這……他又沒見過人,還真說不準。莊頭一咬牙:“罷了,你先帶人進去看莊子。”

得了話,呂牙儈立馬往回,笑嘻嘻地請秀才公下驢車。吉忠明朝著高昂下巴背手立在路邊的管事,拱了拱手,未有多話,也未上前。

吉安先出了車棚,然後扶她娘下車。

“原來秀才娘子和貴千金也來了。”呂牙儈目光掃過戴著帷帽的姑娘。早聽聞吉老秀才的小閨女貌比天仙,今日一見,單這身姿就非城中富戶小姐可比。

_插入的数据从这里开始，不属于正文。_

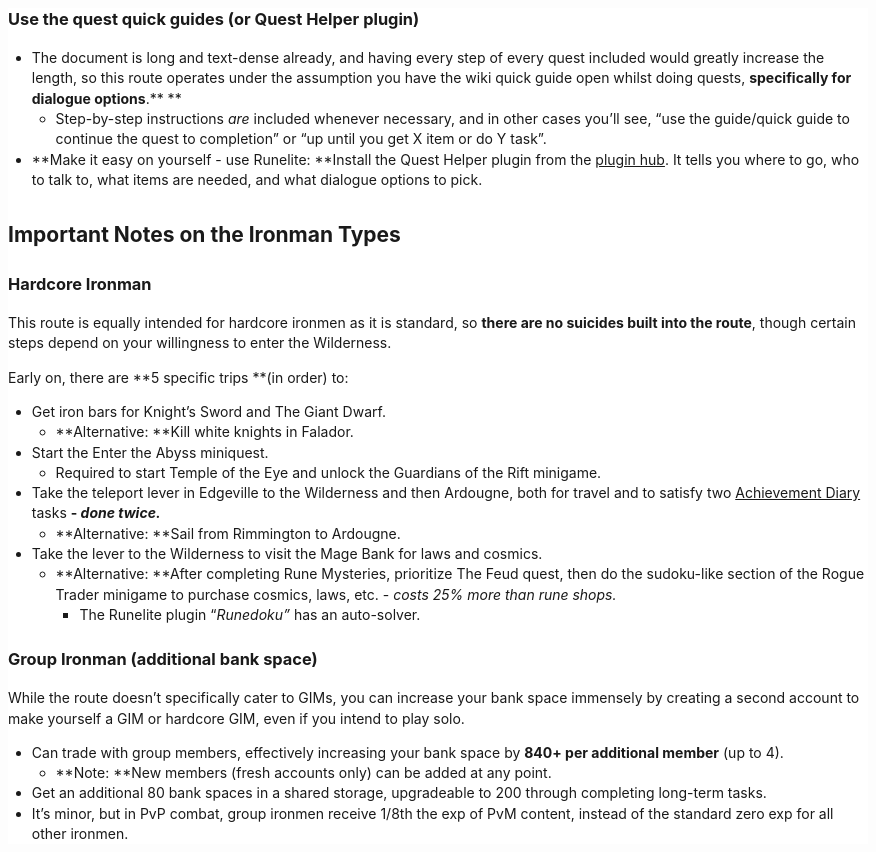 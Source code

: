 
### Use the quest quick guides (or Quest Helper plugin)



* The document is long and text-dense already, and having every step of every quest included would greatly increase the length, so this route operates under the assumption you have the wiki quick guide open whilst doing quests, **specifically for dialogue options**.** **
    * Step-by-step instructions _are_ included whenever necessary, and in other cases you’ll see, “use the guide/quick guide to continue the quest to completion” or “up until you get X item or do Y task”.
* **Make it easy on yourself - use Runelite: **Install the Quest Helper plugin from the [plugin hub](https://runelite.net/plugin-hub/). It tells you where to go, who to talk to, what items are needed, and what dialogue options to pick. 


## Important Notes on the Ironman Types 


### Hardcore Ironman

This route is equally intended for hardcore ironmen as it is standard, so **there are no suicides built into the route**, though certain steps depend on your willingness to enter the Wilderness.

Early on, there are **5 specific trips **(in order) to:



* Get iron bars for Knight’s Sword and The Giant Dwarf.
    * **Alternative: **Kill white knights in Falador.
* Start the Enter the Abyss miniquest.
    * Required to start Temple of the Eye and unlock the Guardians of the Rift minigame.
* Take the teleport lever in Edgeville to the Wilderness and then Ardougne, both for travel and to satisfy two [Achievement Diary](https://oldschool.runescape.wiki/w/Achievement_Diary) tasks **- _done twice._**
    * **Alternative: **Sail from Rimmington to Ardougne.
* Take the lever to the Wilderness to visit the Mage Bank for laws and cosmics.
    * **Alternative: **After completing Rune Mysteries, prioritize The Feud quest, then do the sudoku-like section of the Rogue Trader minigame to purchase cosmics, laws, etc. - _costs 25% more than rune shops._
        * The Runelite plugin “_Runedoku”_ has an auto-solver.


### Group Ironman (additional bank space)

While the route doesn’t specifically cater to GIMs, you can increase your bank space immensely by creating a second account to make yourself a GIM or hardcore GIM, even if you intend to play solo.



* Can trade with group members, effectively increasing your bank space by **840+ per additional member** (up to 4). 
    * **Note: **New members (fresh accounts only) can be added at any point.
* Get an additional 80 bank spaces in a shared storage, upgradeable to 200 through completing long-term tasks.
* It’s minor, but in PvP combat, group ironmen receive 1/8th the exp of PvM content, instead of the standard zero exp for all other ironmen.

吉孟氏在前,半掩著閨女,笑著道:“這回又勞累你了。”

“是秀才公和您信任我。”他與吉老秀才處了二十年了,裡頭生意有情分也有。瞥見老狗揮袖回莊子,呂牙儈立馬請三人跟上。

這莊子在一般大戶人家,確屬入不了眼的小莊子,但於吉安卻不一樣。離門不到百丈,一排三間坐北朝南的小院,青磚灰瓦,其中稍大的一間看著還很新。

良田裡挖了六口深井,每口深井都要三人合抱,應是用來灌溉的。吉忠明用腳量了下地,跟呂牙儈估得差不多。吉安娘倆正想往西北邊旱田瞧瞧,就見一半大小子跑來叫莊頭。

莊頭一聲招呼不打,丟下他們疾步向東南角,那是莊子的門所在。

見之,吉安隻覺好笑。這老頭還真是市儈得直白。

吉忠明不管他,和呂牙儈往西北邊。吉孟氏牽住吉安,跟在後。他們才離開半刻,之前總昂著腦袋的莊頭躬著腰領著一老一少來看良田,笑堆滿臉。

“您二位瞧這井,都是打到地下十五丈。六十畝六口井,當時可是費了好些銀錢。”

看地的一老一少,正是昨日在遲陵縣南郊柴河邊轉的楚陌和老管家。

二人也不聽莊頭嘞嘞,到了地,老的從腰上解下一根繩,開始量田。少的這位背手站在井邊,垂頭凝視著井中的倒影,一言不發。

莊頭還在賣力地誇:“我這莊子北邊還有一片果林,二月桃花,三月頻婆開花。六月拳頭大的桃掛滿樹,又脆又甜。七月頻婆果紅彤彤,瞧著都喜慶,初冬還有棗……”

說得口乾舌燥,愣是沒得一句回應。可就是這勢頭,叫莊頭腰更彎了一分。